Of the material below, only the lines from the line containing "## Foto C Plano" down to the line containing "2024-02-15 07:00:44 |" belong in the answer, written out exactly.

>>>

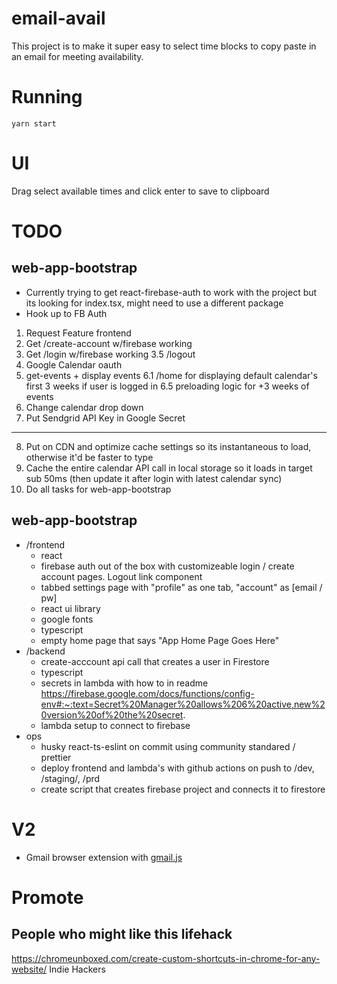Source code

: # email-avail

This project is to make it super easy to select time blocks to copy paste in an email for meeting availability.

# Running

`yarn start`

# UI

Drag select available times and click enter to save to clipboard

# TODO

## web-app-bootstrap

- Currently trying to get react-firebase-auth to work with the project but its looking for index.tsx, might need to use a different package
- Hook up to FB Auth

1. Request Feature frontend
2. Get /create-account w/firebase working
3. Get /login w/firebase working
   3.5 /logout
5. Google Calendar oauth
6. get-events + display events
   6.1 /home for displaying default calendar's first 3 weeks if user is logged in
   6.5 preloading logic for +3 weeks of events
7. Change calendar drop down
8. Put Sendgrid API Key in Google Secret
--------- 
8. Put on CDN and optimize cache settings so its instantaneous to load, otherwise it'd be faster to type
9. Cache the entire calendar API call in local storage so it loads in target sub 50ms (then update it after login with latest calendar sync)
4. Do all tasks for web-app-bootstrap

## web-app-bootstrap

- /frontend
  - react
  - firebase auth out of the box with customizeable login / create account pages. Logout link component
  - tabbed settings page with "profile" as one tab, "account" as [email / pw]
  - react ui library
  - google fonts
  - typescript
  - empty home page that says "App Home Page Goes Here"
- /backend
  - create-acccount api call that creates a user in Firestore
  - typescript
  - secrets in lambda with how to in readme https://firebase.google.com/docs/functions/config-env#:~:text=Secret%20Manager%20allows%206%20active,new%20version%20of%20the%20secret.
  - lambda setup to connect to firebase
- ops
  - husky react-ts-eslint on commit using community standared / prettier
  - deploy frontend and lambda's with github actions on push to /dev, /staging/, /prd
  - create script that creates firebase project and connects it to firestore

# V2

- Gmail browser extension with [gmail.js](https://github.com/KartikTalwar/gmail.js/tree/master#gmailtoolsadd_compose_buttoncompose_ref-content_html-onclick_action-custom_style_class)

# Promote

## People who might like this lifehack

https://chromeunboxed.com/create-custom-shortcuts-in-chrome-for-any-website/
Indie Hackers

<<<
>>>

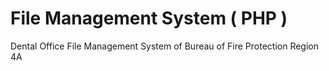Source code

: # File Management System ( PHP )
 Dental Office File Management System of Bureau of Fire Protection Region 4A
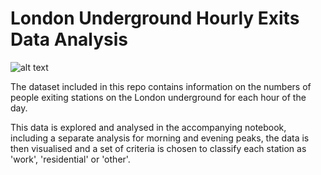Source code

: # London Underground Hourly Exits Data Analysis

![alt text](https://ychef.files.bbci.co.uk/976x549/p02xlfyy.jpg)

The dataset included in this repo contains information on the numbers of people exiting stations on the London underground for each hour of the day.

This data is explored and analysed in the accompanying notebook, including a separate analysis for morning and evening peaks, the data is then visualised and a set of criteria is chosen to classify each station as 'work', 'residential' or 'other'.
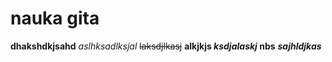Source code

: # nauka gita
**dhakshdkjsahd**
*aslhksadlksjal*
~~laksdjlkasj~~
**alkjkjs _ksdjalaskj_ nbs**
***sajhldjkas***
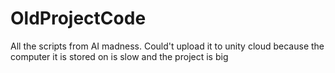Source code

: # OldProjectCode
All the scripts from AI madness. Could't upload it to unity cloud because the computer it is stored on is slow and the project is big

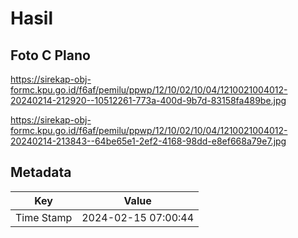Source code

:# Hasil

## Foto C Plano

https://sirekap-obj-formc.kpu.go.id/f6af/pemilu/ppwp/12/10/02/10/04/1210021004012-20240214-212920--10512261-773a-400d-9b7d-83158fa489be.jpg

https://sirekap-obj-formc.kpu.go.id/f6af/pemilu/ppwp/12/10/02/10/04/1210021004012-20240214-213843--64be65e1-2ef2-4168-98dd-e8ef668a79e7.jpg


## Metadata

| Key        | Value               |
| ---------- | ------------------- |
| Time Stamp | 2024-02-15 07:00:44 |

<<<

* _RESULT OF THIS EXERCISE_:
## Foto C Plano

https://sirekap-obj-formc.kpu.go.id/f6af/pemilu/ppwp/12/10/02/10/04/1210021004012-20240214-212920--10512261-773a-400d-9b7d-83158fa489be.jpg

https://sirekap-obj-formc.kpu.go.id/f6af/pemilu/ppwp/12/10/02/10/04/1210021004012-20240214-213843--64be65e1-2ef2-4168-98dd-e8ef668a79e7.jpg


## Metadata

| Key        | Value               |
| ---------- | ------------------- |
| Time Stamp | 2024-02-15 07:00:44 |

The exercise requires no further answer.